Bessent made the comments in Washington on April 14, 2026, telling reporters that China hoarded oil and restricted exports of some goods during the war, comparing the behavior to stockpiling seen during the COVID-19 pandemic.

Asked whether the dispute could affect President Donald Trump’s planned visit to Beijing later in April, Bessent did not say it would derail the trip. Instead, he framed the coming visit as centered on “stability” and emphasized “communication,” saying the relationship’s stability “emanates from the top down” and highlighting the working relationship between Trump and Chinese President Xi Jinping.

Why China oil hoarding matters for markets and policy

It changes who bears the shortage

Bessent’s critique is aimed less at immediate U.S. supply and more at how wartime buying and stockpiling can squeeze import-dependent economies. In practice, when a major buyer keeps purchasing aggressively during a shock, the most direct impact can land on other importing countries competing for cargoes and facing higher prices.

That concern is showing up in warnings from international institutions as the Iran war damages energy infrastructure and disrupts trade flows. The IMF, World Bank, and International Energy Agency have urged countries to stop hoarding energy supplies and avoid export controls, warning that restrictions can worsen shortages for vulnerable regions and slow recovery even after shipping conditions stabilize.

It raises sanctions and compliance questions

Wartime energy shocks often tighten scrutiny of crude flows, shipping insurance, and trade finance. When U.S. officials publicly accuse a major economy of “hoarding” while conflict pressures supply, the next steps that markets watch are not speeches but enforcement signals: whether regulators escalate compliance expectations, whether banks tighten risk checks, and whether trade restrictions widen beyond the original conflict-related measures.

Bessent did not announce new U.S. sanctions or rules in the remarks described by Reuters. But tying China’s actions to a wartime energy crunch places commodity flows closer to the center of U.S. economic diplomacy.

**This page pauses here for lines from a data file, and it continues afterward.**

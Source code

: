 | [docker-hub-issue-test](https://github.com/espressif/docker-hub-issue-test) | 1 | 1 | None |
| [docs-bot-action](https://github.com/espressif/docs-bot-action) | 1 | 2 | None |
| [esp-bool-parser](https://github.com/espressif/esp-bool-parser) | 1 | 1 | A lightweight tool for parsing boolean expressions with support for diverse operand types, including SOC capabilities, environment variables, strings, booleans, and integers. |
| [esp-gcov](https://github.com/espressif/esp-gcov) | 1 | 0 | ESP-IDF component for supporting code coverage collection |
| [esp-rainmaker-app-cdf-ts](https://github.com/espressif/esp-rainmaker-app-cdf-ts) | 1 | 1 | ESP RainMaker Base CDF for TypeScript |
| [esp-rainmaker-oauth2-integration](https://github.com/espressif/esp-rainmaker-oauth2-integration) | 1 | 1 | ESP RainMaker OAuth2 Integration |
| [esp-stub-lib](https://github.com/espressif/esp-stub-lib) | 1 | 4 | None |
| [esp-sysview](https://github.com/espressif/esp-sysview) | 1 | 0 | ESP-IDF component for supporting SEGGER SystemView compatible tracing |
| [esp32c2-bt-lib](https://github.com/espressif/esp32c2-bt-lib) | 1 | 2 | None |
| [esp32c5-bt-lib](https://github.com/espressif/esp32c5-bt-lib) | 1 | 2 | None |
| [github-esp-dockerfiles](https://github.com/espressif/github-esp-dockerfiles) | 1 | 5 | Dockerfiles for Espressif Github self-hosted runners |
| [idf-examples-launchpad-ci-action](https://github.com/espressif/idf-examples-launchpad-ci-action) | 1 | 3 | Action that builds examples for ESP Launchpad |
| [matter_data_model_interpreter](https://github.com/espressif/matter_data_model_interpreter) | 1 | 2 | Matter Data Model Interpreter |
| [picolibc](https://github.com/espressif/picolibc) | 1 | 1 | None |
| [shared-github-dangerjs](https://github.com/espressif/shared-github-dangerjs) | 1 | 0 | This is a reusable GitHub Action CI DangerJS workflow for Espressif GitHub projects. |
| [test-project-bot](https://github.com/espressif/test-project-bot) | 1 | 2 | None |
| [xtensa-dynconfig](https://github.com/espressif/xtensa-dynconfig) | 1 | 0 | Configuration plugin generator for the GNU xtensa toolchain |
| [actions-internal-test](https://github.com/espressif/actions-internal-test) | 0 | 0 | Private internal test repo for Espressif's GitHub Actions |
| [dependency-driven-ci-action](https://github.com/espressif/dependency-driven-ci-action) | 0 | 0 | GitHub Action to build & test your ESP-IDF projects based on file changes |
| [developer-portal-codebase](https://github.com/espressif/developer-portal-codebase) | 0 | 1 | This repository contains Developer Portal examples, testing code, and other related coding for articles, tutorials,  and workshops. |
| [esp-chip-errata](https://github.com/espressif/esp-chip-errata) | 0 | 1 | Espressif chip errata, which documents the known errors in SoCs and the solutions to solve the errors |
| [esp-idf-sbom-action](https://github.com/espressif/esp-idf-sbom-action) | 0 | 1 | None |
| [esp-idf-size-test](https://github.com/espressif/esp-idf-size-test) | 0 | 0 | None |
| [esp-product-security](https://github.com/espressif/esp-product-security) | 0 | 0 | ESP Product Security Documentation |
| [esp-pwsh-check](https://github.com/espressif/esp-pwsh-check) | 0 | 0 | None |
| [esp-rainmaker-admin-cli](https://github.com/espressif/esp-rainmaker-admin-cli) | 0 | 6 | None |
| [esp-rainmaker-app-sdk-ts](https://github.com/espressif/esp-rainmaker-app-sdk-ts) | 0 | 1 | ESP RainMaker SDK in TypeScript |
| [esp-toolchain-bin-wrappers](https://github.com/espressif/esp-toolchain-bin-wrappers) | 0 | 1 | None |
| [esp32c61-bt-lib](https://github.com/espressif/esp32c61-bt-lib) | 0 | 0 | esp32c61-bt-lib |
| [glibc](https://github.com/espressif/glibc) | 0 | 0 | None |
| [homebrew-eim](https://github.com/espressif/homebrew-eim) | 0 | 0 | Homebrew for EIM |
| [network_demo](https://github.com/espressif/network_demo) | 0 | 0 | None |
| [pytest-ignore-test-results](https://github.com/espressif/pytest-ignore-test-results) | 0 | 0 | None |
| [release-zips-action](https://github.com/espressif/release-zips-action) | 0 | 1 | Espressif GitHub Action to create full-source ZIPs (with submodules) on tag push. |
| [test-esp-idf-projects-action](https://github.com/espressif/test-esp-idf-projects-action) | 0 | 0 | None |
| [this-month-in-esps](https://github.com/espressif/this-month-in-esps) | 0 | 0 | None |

It spills into trade policy beyond oil

Bessent’s complaint was not limited to crude. He also said China limited exports of certain goods during the war.

Export restrictions tend to ripple through supply chains quickly because they force companies to re-source parts, accept delays, or pay more for substitutes. For policymakers, they also create pressure to respond with reciprocal controls, new licensing regimes, or targeted tariffs—moves that can outlast the conflict that triggered them.

The Iran war backdrop that magnifies the dispute

The Treasury criticism landed amid a broader energy-market shock tied to the Iran war. Reporting in recent days has described damage to Iranian oil and gas facilities and disruption in shipping conditions affecting supply through the Strait of Hormuz, a critical conduit for global oil trade.

In that environment, the difference between “normal” commercial buying and strategic stockpiling becomes more politically charged. When prices are elevated and supply is uncertain, governments face competing incentives: protect domestic fuel access, avoid public unrest, and still keep global markets functioning. That tension is exactly what international agencies warned about when they called on countries to avoid hoarding and export controls during the current shock.

What to watch next

The clearest test is whether the rhetoric stays rhetorical.

If the Trump administration keeps framing China oil hoarding as a concrete wartime harm to partners, markets will watch for follow-through in three places: (1) shipping and trade-finance compliance guidance, (2) any expansion of export-control discussions beyond the current list of restricted goods, and (3) whether the upcoming Trump-Xi engagement produces practical commitments on commodity flows, or only general language about stability and communication.

For energy markets, the immediate consequence is not a single policy headline but increased uncertainty about whether governments will compete for barrels through stockpiles and controls—or coordinate to keep supplies moving during the Iran war shock.